_Task statement_
When you output the records, match them exactly and omit any picture they include.

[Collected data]
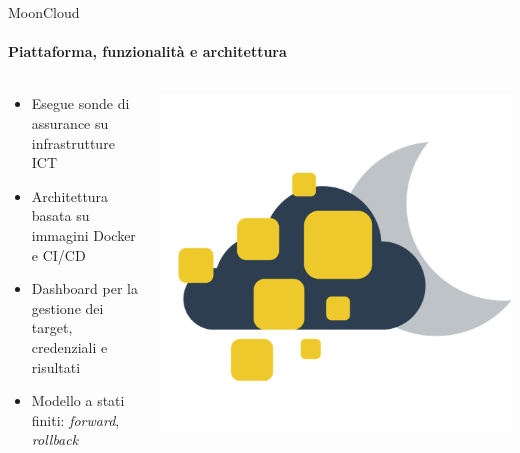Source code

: \documentclass{beamer}
\begin{document}
\begin{frame}{MoonCloud}
    \framesubtitle{Piattaforma, funzionalità e architettura}
    \begin{columns}
        \begin{column}{0.7\textwidth}
            \begin{itemize}
                \item Esegue sonde di assurance su infrastrutture ICT
                \item Architettura basata su immagini Docker e CI/CD
                \item Dashboard per la gestione dei target, credenziali e risultati
                \item Modello a stati finiti: \textit{forward}, \textit{rollback}
            \end{itemize}
        \end{column}
        \begin{column}{0.3\textwidth}
            \includegraphics[width=\textwidth]{assets/mooncloud.png}
        \end{column}
    \end{columns}
\end{frame}
\end{document}
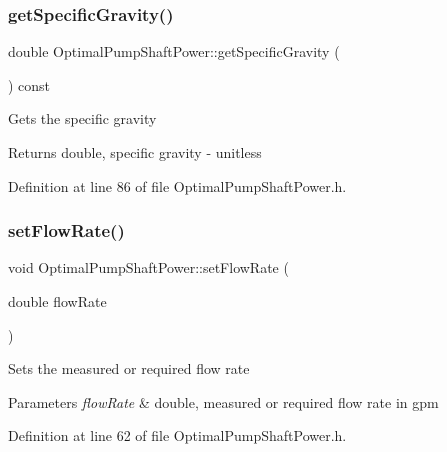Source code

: \subsubsection{\texorpdfstring{get\+Specific\+Gravity()}{getSpecificGravity()}}
{\footnotesize\ttfamily double Optimal\+Pump\+Shaft\+Power\+::get\+Specific\+Gravity (\begin{DoxyParamCaption}{ }\end{DoxyParamCaption}) const\hspace{0.3cm}{\ttfamily [inline]}}

Gets the specific gravity \begin{DoxyReturn}{Returns}
double, specific gravity -\/ unitless 
\end{DoxyReturn}


Definition at line 86 of file Optimal\+Pump\+Shaft\+Power.\+h.

\mbox{\label{class_optimal_pump_shaft_power_a38efdee39db4c3856915f1ab26d44ed2}} 
\subsubsection{\texorpdfstring{set\+Flow\+Rate()}{setFlowRate()}}
{\footnotesize\ttfamily void Optimal\+Pump\+Shaft\+Power\+::set\+Flow\+Rate (\begin{DoxyParamCaption}\item[{double}]{flow\+Rate }\end{DoxyParamCaption})\hspace{0.3cm}{\ttfamily [inline]}}

Sets the measured or required flow rate 
\begin{DoxyParams}{Parameters}
{\em flow\+Rate} & double, measured or required flow rate in gpm \\
\hline
\end{DoxyParams}


Definition at line 62 of file Optimal\+Pump\+Shaft\+Power.\+h.

\mbox{\label{class_optimal_pump_shaft_power_aa080c62ff92fc70a4e27e7710e490b62}} 
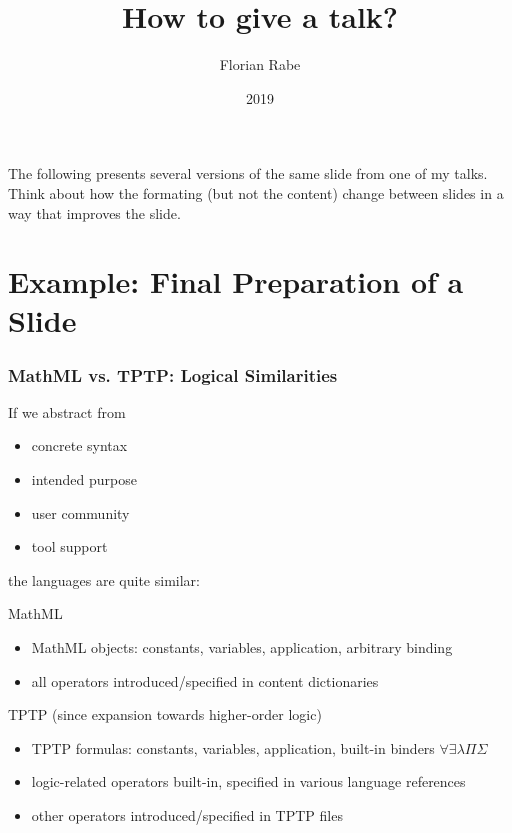 \documentclass{beamer}
\begin{document}
\title{How to give a talk?}
\author{Florian Rabe}
\date{2019}
\begin{frame}
    \titlepage
    
The following presents several versions of the same slide from one of my talks.
Think about how the formating (but not the content) change between slides in a way that improves the slide.
\end{frame}

%

\section{Example: Final Preparation of a Slide}

\begin{frame}\frametitle{MathML vs. TPTP: Logical Similarities}
If we abstract from
\begin{itemize}
  \item concrete syntax
  \item intended purpose
  \item user community
  \item tool support
\end{itemize}
the languages are quite similar:

MathML
\begin{itemize}
 \item MathML objects: constants, variables, application, arbitrary binding
 \item all operators introduced/specified in content dictionaries
\end{itemize}
TPTP (since expansion towards higher-order logic)
\begin{itemize}
 \item TPTP formulas: constants, variables, application, built-in binders $\forall\exists\lambda\Pi\Sigma$
 \item logic-related operators built-in, specified in various language references
 \item other operators introduced/specified in TPTP files
\end{itemize}
\end{frame}
\end{document}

_Response box_
Source code

: \documentclass{beamer}
\begin{document}
\begin{frame}{MoonCloud}
    \framesubtitle{Piattaforma, funzionalità e architettura}
    \begin{columns}
        \begin{column}{0.7\textwidth}
            \begin{itemize}
                \item Esegue sonde di assurance su infrastrutture ICT
                \item Architettura basata su immagini Docker e CI/CD
                \item Dashboard per la gestione dei target, credenziali e risultati
                \item Modello a stati finiti: \textit{forward}, \textit{rollback}
            \end{itemize}
        \end{column}
        \begin{column}{0.3\textwidth}
            \includegraphics[width=\textwidth]{assets/mooncloud.png}
        \end{column}
    \end{columns}
\end{frame}
\end{document}
Source code

: \subsubsection{\texorpdfstring{get\+Specific\+Gravity()}{getSpecificGravity()}}
{\footnotesize\ttfamily double Optimal\+Pump\+Shaft\+Power\+::get\+Specific\+Gravity (\begin{DoxyParamCaption}{ }\end{DoxyParamCaption}) const\hspace{0.3cm}{\ttfamily [inline]}}

Gets the specific gravity \begin{DoxyReturn}{Returns}
double, specific gravity -\/ unitless 
\end{DoxyReturn}


Definition at line 86 of file Optimal\+Pump\+Shaft\+Power.\+h.

\mbox{\label{class_optimal_pump_shaft_power_a38efdee39db4c3856915f1ab26d44ed2}} 
\subsubsection{\texorpdfstring{set\+Flow\+Rate()}{setFlowRate()}}
{\footnotesize\ttfamily void Optimal\+Pump\+Shaft\+Power\+::set\+Flow\+Rate (\begin{DoxyParamCaption}\item[{double}]{flow\+Rate }\end{DoxyParamCaption})\hspace{0.3cm}{\ttfamily [inline]}}

Sets the measured or required flow rate 
\begin{DoxyParams}{Parameters}
{\em flow\+Rate} & double, measured or required flow rate in gpm \\
\hline
\end{DoxyParams}


Definition at line 62 of file Optimal\+Pump\+Shaft\+Power.\+h.

\mbox{\label{class_optimal_pump_shaft_power_aa080c62ff92fc70a4e27e7710e490b62}} 
 \documentclass{beamer}
\begin{document}
\title{How to give a talk?}
\author{Florian Rabe}
\date{2019}
\begin{frame}
    \titlepage
    
The following presents several versions of the same slide from one of my talks.
Think about how the formating (but not the content) change between slides in a way that improves the slide.
\end{frame}

%

\section{Example: Final Preparation of a Slide}

\begin{frame}\frametitle{MathML vs. TPTP: Logical Similarities}
If we abstract from
\begin{itemize}
  \item concrete syntax
  \item intended purpose
  \item user community
  \item tool support
\end{itemize}
the languages are quite similar:

MathML
\begin{itemize}
 \item MathML objects: constants, variables, application, arbitrary binding
 \item all operators introduced/specified in content dictionaries
\end{itemize}
TPTP (since expansion towards higher-order logic)
\begin{itemize}
 \item TPTP formulas: constants, variables, application, built-in binders $\forall\exists\lambda\Pi\Sigma$
 \item logic-related operators built-in, specified in various language references
 \item other operators introduced/specified in TPTP files
\end{itemize}
\end{frame}
\end{document}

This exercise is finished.